* _Goal of the exercise_:
Repeat the records. Keep every word and mark exactly as it is.

[Plain-text document sources]
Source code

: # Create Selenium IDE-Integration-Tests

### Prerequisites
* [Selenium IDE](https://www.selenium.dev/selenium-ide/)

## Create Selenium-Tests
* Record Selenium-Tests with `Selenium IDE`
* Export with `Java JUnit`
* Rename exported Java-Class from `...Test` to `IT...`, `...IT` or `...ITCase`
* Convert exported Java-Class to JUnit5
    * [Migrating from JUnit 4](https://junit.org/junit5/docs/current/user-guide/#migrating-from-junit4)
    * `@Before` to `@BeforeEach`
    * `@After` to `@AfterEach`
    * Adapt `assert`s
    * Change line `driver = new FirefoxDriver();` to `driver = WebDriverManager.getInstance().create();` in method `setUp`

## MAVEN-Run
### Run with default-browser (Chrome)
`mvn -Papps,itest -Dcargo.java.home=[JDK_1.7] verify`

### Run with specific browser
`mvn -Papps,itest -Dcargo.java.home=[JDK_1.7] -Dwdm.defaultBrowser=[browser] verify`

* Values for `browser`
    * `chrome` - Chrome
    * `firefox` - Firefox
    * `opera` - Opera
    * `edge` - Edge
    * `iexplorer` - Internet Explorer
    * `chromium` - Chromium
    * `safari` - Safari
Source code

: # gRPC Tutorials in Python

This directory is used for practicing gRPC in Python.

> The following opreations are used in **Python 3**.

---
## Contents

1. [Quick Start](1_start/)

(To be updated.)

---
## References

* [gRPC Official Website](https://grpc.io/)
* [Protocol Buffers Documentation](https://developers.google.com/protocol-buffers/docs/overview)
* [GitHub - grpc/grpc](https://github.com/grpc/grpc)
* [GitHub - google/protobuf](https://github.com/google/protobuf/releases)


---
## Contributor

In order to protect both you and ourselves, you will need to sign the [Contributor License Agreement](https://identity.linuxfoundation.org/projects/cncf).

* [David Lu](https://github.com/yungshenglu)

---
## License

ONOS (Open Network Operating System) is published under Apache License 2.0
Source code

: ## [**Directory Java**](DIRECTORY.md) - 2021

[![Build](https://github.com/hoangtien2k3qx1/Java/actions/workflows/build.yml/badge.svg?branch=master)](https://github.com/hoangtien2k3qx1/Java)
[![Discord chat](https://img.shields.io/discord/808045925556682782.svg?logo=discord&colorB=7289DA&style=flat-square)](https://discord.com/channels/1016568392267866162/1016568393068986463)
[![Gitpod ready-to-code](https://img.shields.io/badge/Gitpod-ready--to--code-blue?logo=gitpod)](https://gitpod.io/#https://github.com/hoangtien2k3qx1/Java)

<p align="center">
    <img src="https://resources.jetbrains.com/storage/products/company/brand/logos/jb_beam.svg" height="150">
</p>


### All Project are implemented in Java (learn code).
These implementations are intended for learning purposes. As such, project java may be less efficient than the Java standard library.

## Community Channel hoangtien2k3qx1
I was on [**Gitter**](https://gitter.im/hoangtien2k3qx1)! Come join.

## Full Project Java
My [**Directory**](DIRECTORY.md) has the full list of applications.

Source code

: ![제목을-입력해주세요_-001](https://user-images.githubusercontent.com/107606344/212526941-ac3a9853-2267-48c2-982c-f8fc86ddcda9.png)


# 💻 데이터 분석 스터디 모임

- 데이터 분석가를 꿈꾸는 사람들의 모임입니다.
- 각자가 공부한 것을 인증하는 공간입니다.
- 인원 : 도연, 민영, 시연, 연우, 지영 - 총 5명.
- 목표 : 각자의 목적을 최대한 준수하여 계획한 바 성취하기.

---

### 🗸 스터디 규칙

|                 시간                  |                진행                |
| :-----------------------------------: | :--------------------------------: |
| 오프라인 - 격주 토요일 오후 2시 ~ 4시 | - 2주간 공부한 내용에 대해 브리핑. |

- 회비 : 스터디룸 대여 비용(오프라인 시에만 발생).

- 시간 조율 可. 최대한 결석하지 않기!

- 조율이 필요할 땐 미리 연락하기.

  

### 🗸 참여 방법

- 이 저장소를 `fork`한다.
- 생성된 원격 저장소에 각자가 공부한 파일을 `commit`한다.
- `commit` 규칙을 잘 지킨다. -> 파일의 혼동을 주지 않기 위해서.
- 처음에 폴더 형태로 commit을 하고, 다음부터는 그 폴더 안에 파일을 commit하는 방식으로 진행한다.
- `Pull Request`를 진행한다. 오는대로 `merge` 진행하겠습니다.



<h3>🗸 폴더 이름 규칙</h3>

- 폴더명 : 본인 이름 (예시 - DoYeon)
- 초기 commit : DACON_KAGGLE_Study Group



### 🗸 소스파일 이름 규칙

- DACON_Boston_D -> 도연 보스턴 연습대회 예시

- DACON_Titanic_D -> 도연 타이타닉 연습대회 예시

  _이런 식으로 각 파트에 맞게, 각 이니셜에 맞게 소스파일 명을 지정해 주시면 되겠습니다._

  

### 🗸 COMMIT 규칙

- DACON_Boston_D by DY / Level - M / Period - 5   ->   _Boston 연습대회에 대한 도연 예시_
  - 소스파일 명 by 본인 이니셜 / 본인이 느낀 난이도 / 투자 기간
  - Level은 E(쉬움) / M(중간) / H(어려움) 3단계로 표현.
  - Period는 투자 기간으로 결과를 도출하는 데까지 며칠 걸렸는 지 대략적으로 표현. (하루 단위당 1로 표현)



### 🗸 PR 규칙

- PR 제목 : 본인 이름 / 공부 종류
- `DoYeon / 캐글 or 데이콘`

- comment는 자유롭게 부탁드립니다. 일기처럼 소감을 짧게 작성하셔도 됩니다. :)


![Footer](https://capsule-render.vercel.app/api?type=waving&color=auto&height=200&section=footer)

* _The completed task_:
Source code

: # Create Selenium IDE-Integration-Tests

### Prerequisites
* [Selenium IDE](https://www.selenium.dev/selenium-ide/)

## Create Selenium-Tests
* Record Selenium-Tests with `Selenium IDE`
* Export with `Java JUnit`
* Rename exported Java-Class from `...Test` to `IT...`, `...IT` or `...ITCase`
* Convert exported Java-Class to JUnit5
    * [Migrating from JUnit 4](https://junit.org/junit5/docs/current/user-guide/#migrating-from-junit4)
    * `@Before` to `@BeforeEach`
    * `@After` to `@AfterEach`
    * Adapt `assert`s
    * Change line `driver = new FirefoxDriver();` to `driver = WebDriverManager.getInstance().create();` in method `setUp`

## MAVEN-Run
### Run with default-browser (Chrome)
`mvn -Papps,itest -Dcargo.java.home=[JDK_1.7] verify`

### Run with specific browser
`mvn -Papps,itest -Dcargo.java.home=[JDK_1.7] -Dwdm.defaultBrowser=[browser] verify`

* Values for `browser`
    * `chrome` - Chrome
    * `firefox` - Firefox
    * `opera` - Opera
    * `edge` - Edge
    * `iexplorer` - Internet Explorer
    * `chromium` - Chromium
    * `safari` - Safari
Source code

: # gRPC Tutorials in Python

This directory is used for practicing gRPC in Python.

> The following opreations are used in **Python 3**.

---
## Contents

1. [Quick Start](1_start/)

(To be updated.)

---
## References

* [gRPC Official Website](https://grpc.io/)
* [Protocol Buffers Documentation](https://developers.google.com/protocol-buffers/docs/overview)
* [GitHub - grpc/grpc](https://github.com/grpc/grpc)
* [GitHub - google/protobuf](https://github.com/google/protobuf/releases)


---
## Contributor

In order to protect both you and ourselves, you will need to sign the [Contributor License Agreement](https://identity.linuxfoundation.org/projects/cncf).

* [David Lu](https://github.com/yungshenglu)

---
## License

ONOS (Open Network Operating System) is published under Apache License 2.0
Source code

: ## [**Directory Java**](DIRECTORY.md) - 2021

[![Build](https://github.com/hoangtien2k3qx1/Java/actions/workflows/build.yml/badge.svg?branch=master)](https://github.com/hoangtien2k3qx1/Java)
[![Discord chat](https://img.shields.io/discord/808045925556682782.svg?logo=discord&colorB=7289DA&style=flat-square)](https://discord.com/channels/1016568392267866162/1016568393068986463)
[![Gitpod ready-to-code](https://img.shields.io/badge/Gitpod-ready--to--code-blue?logo=gitpod)](https://gitpod.io/#https://github.com/hoangtien2k3qx1/Java)

<p align="center">
    <img src="https://resources.jetbrains.com/storage/products/company/brand/logos/jb_beam.svg" height="150">
</p>


### All Project are implemented in Java (learn code).
These implementations are intended for learning purposes. As such, project java may be less efficient than the Java standard library.

## Community Channel hoangtien2k3qx1
I was on [**Gitter**](https://gitter.im/hoangtien2k3qx1)! Come join.

## Full Project Java
My [**Directory**](DIRECTORY.md) has the full list of applications.

Source code

: ![제목을-입력해주세요_-001](https://user-images.githubusercontent.com/107606344/212526941-ac3a9853-2267-48c2-982c-f8fc86ddcda9.png)


# 💻 데이터 분석 스터디 모임

- 데이터 분석가를 꿈꾸는 사람들의 모임입니다.
- 각자가 공부한 것을 인증하는 공간입니다.
- 인원 : 도연, 민영, 시연, 연우, 지영 - 총 5명.
- 목표 : 각자의 목적을 최대한 준수하여 계획한 바 성취하기.

---

### 🗸 스터디 규칙

|                 시간                  |                진행                |
| :-----------------------------------: | :--------------------------------: |
| 오프라인 - 격주 토요일 오후 2시 ~ 4시 | - 2주간 공부한 내용에 대해 브리핑. |

- 회비 : 스터디룸 대여 비용(오프라인 시에만 발생).

- 시간 조율 可. 최대한 결석하지 않기!

- 조율이 필요할 땐 미리 연락하기.

  

### 🗸 참여 방법

- 이 저장소를 `fork`한다.
- 생성된 원격 저장소에 각자가 공부한 파일을 `commit`한다.
- `commit` 규칙을 잘 지킨다. -> 파일의 혼동을 주지 않기 위해서.
- 처음에 폴더 형태로 commit을 하고, 다음부터는 그 폴더 안에 파일을 commit하는 방식으로 진행한다.
- `Pull Request`를 진행한다. 오는대로 `merge` 진행하겠습니다.



<h3>🗸 폴더 이름 규칙</h3>

- 폴더명 : 본인 이름 (예시 - DoYeon)
- 초기 commit : DACON_KAGGLE_Study Group



### 🗸 소스파일 이름 규칙

- DACON_Boston_D -> 도연 보스턴 연습대회 예시

- DACON_Titanic_D -> 도연 타이타닉 연습대회 예시

  _이런 식으로 각 파트에 맞게, 각 이니셜에 맞게 소스파일 명을 지정해 주시면 되겠습니다._

  

### 🗸 COMMIT 규칙

- DACON_Boston_D by DY / Level - M / Period - 5   ->   _Boston 연습대회에 대한 도연 예시_
  - 소스파일 명 by 본인 이니셜 / 본인이 느낀 난이도 / 투자 기간
  - Level은 E(쉬움) / M(중간) / H(어려움) 3단계로 표현.
  - Period는 투자 기간으로 결과를 도출하는 데까지 며칠 걸렸는 지 대략적으로 표현. (하루 단위당 1로 표현)



### 🗸 PR 규칙

- PR 제목 : 본인 이름 / 공부 종류
- `DoYeon / 캐글 or 데이콘`

- comment는 자유롭게 부탁드립니다. 일기처럼 소감을 짧게 작성하셔도 됩니다. :)


![Footer](https://capsule-render.vercel.app/api?type=waving&color=auto&height=200&section=footer)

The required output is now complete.